November 10th 2021 | ~ 5 minute read
Introduction
You might've heard of it somewhere, might've even learned about it, but didn't quite understand it. I'll try to explain the subject as best I can without delving into too much detail.
Definition
Let's start with an obvious question. What is the OSI model (Open Systems Interconnection) anyway?
To put it simply, it's an abstraction of how computer systems transfer data over a network. It's useful to think of it in terms of layers on a stack. Each layer "houses" a number of protocols within it and those protocols are responsible for a set of specific tasks. Each layer encapsulates into the layer below it. That's important and we'll get to what that means exactly later on.
For now let's first focus on what the layers are. There's seven of them and in a very particular order those layers are:
- Application
- Presentation
- Session
- Transport
- Network
- Data-Link
- Physical
The layers are represented in this order based on how close they operate to the end user. Application being the closest, while Physical being the furthest.
Let's backtrack for a moment and explain what each of the layers actually does.
Application - As has been said, this layer sits closest to end users and is responsible for direct interaction with it. Every time you use any program, you're operating in the framework of an OSI Application layer.
Presentation - This layer is concerned with making sure that the data originating from one application can be understood by another. In practice this means dealing with how the data is represented, how it's stored, which formats are used and so on. An example would be an encoding scheme such as JPEG.
Session - Concerned with establishing, maintaining, terminating and controlling the connections and data flow between computers. In practice this layer is virtually non-existent and is simply part of TCP.
Transport - Operates and controls segmentation (segmentation being the division of data into smaller units) and transfer of data across the network. In general there's two kinds of possible modes of transfer. Reliable and unreliable. As such this layer may or may not provide error checking, reordering, re-transmission and throttling of the data as well as formally establishing a connection with a handshake scheme.
Network - Provides functionality required to transmit data across different networks. This includes routing of the data to a particular destination using one or more routing protocols as well as establishing an addressing scheme, such as the one used by IP for example.

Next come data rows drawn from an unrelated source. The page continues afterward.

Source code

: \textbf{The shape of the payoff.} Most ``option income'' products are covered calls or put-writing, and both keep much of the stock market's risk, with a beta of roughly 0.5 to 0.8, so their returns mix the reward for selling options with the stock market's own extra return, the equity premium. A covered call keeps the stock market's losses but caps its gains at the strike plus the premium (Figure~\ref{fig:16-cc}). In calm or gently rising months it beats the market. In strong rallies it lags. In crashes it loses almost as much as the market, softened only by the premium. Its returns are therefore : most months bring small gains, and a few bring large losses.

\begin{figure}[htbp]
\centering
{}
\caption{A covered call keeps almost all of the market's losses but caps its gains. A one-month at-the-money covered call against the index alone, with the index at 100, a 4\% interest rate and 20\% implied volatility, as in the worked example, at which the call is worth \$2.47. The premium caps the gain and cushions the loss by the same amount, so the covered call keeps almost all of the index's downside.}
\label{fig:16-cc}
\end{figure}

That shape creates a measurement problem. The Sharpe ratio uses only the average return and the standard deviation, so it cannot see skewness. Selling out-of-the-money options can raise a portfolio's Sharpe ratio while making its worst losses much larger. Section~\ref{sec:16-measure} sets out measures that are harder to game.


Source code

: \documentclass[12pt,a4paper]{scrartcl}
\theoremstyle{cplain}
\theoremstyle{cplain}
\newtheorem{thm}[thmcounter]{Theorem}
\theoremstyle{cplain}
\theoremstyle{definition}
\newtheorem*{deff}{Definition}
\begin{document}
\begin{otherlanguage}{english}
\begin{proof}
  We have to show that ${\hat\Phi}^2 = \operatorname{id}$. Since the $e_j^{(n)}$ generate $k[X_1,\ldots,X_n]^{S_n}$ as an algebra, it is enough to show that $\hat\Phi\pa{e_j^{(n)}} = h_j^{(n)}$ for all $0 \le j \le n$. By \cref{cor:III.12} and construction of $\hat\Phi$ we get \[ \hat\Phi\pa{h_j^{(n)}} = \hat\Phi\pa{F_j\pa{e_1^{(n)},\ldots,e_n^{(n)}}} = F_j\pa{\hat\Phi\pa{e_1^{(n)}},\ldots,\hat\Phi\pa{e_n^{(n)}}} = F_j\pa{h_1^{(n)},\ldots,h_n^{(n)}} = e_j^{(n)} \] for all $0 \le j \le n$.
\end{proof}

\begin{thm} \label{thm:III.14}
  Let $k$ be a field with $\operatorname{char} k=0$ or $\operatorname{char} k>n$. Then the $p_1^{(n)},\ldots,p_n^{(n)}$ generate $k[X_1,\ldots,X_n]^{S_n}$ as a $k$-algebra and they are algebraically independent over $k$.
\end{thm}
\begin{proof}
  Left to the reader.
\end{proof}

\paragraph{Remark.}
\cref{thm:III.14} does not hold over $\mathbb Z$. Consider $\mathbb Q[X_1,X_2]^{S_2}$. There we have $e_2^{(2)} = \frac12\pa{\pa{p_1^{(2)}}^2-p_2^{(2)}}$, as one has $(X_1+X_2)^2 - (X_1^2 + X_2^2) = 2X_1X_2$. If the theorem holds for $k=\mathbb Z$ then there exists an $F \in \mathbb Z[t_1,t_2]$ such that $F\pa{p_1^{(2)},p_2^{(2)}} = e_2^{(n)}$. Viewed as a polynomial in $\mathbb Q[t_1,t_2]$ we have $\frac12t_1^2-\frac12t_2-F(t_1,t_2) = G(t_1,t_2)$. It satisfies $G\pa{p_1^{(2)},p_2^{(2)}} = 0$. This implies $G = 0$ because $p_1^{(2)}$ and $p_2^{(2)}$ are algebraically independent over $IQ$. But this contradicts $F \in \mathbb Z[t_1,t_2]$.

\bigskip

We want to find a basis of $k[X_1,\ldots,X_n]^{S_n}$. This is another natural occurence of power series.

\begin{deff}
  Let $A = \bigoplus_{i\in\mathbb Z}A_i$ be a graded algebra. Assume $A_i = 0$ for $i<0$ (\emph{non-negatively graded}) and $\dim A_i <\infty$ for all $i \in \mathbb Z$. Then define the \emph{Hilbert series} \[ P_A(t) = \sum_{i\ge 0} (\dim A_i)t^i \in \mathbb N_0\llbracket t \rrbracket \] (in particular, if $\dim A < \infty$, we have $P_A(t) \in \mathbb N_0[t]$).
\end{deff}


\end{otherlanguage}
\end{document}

Data-Link - If the Network layer was responsible for the transfer of data across different networks, the Data-Link layer is responsible for the transfer of data within the same network, more specifically for the transfer of data between several directly connected nodes. It also defines an addressing scheme, but this time these represent physical rather than logical addresses. This is represented as a MAC address unique to each NIC (Network Interface Card). There also exists an operation analogous to routing used within this layer called switching. Devices that operate switching are accordingly named "Switches".
Physical - Finally, all this data needs to be physically transferred over the network as different kinds of signals, be they electrical, optical or some other sort. This is the job of the physical layer. Representation of digital bytes as analogue electrical or optical impulses that are sent across a physical medium such as a copper or an optical cable or even radio signals in the case of wireless transfer.
Key concepts
Encapsulation
As stated, each layer encapsulates into the one below it, but what does that mean exactly? In abstract terms each layer is fully independent from every other layer and "knows" nothing about them. That's to say that each layer could, hypothetically, be pulled from the stack and replaced with something else and the system would still function.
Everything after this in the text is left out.